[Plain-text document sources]
*** Begin section ***

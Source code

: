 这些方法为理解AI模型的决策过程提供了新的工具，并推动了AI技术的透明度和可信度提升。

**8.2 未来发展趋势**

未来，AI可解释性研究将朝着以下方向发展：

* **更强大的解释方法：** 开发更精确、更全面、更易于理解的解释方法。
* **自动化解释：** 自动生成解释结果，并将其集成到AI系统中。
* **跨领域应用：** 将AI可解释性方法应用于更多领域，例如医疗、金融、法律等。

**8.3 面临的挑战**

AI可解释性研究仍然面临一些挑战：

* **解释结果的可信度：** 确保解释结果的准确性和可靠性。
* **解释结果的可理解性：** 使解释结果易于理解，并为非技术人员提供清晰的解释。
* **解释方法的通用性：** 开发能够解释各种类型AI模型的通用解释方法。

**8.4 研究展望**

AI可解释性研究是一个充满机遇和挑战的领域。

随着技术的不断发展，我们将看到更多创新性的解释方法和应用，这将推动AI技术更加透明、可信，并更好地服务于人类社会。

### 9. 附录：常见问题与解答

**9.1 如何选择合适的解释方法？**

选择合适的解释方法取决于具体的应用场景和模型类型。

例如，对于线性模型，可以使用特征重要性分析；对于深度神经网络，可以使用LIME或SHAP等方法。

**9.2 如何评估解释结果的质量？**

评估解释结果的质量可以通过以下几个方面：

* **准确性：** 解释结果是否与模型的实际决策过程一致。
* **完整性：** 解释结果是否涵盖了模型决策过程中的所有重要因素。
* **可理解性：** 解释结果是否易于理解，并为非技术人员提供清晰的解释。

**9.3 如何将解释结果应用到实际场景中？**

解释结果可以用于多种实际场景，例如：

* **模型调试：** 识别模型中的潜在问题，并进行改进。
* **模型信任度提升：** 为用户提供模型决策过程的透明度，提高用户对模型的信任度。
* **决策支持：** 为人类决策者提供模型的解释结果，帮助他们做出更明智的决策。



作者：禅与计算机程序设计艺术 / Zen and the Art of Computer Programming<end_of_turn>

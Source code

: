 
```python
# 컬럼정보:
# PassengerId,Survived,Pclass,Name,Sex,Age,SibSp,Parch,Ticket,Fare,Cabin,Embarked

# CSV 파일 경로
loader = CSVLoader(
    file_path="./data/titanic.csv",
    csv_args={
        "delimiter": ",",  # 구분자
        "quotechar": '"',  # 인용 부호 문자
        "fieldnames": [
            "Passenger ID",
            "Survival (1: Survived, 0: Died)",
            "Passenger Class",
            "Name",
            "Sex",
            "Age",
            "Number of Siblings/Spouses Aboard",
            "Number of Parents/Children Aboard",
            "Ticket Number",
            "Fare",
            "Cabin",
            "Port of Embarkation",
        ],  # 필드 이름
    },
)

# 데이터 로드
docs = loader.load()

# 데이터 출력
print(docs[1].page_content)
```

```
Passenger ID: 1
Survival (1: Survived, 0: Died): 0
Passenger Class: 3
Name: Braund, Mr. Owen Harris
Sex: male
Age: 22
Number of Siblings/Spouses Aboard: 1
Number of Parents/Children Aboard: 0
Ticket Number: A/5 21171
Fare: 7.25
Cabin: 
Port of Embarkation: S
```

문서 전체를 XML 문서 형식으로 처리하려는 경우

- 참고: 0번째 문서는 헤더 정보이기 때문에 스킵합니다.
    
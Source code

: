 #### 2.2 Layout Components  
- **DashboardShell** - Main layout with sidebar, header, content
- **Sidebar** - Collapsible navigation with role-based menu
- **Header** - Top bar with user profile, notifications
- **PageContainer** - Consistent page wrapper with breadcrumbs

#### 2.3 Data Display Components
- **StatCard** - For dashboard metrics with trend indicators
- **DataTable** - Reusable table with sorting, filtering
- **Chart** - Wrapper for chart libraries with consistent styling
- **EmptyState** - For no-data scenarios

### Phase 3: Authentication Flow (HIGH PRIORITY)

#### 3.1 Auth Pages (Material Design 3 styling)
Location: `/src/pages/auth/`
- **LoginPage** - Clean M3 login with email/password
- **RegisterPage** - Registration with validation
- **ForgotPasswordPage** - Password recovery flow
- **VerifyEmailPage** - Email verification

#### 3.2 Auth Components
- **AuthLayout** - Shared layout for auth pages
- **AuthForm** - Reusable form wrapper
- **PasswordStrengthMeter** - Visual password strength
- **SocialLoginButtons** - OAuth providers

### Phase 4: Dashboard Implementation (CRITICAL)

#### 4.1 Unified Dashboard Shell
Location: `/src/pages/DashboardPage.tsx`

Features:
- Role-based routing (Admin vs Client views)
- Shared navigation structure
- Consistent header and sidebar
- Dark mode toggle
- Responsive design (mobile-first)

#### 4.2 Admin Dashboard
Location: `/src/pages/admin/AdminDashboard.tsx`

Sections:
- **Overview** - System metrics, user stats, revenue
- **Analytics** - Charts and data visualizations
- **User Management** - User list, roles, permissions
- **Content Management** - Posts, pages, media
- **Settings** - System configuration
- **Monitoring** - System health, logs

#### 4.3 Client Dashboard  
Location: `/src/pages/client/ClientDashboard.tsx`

*** End section ***

Identify every line above with the string "Reusable" in it. Copy those lines.

**Exercise response:**
- **DataTable** - Reusable table with sorting, filtering
- **AuthForm** - Reusable form wrapper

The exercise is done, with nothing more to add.